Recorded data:
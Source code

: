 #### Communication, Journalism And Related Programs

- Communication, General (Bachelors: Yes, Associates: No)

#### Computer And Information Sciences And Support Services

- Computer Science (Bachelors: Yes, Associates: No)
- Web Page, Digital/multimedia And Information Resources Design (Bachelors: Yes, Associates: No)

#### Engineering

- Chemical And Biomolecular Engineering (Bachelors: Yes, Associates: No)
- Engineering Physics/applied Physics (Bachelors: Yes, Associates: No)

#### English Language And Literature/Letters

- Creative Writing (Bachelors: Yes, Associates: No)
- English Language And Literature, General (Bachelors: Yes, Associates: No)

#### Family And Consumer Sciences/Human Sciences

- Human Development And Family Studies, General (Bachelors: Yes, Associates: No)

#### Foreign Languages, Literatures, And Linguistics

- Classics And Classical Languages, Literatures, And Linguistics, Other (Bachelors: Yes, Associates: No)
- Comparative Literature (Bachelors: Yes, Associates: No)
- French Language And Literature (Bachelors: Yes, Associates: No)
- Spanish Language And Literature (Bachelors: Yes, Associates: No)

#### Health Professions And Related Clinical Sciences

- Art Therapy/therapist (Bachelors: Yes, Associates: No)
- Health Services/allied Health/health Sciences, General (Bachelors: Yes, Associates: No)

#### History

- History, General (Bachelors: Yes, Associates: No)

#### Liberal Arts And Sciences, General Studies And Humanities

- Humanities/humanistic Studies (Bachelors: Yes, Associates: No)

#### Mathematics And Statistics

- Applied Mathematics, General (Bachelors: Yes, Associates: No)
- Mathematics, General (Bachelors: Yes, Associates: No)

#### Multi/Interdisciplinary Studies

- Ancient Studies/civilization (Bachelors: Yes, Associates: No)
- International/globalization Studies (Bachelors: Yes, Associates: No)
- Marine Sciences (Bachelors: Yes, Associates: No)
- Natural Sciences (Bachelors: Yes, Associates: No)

What you are asked to do >> In the data above, find the line with "- Spanish Language" and the line with "#### Liberal Arts". Retype both, plus every line between them, exactly.

Task result >>
- Spanish Language And Literature (Bachelors: Yes, Associates: No)

#### Health Professions And Related Clinical Sciences

- Art Therapy/therapist (Bachelors: Yes, Associates: No)
- Health Services/allied Health/health Sciences, General (Bachelors: Yes, Associates: No)

#### History

- History, General (Bachelors: Yes, Associates: No)

#### Liberal Arts And Sciences, General Studies And Humanities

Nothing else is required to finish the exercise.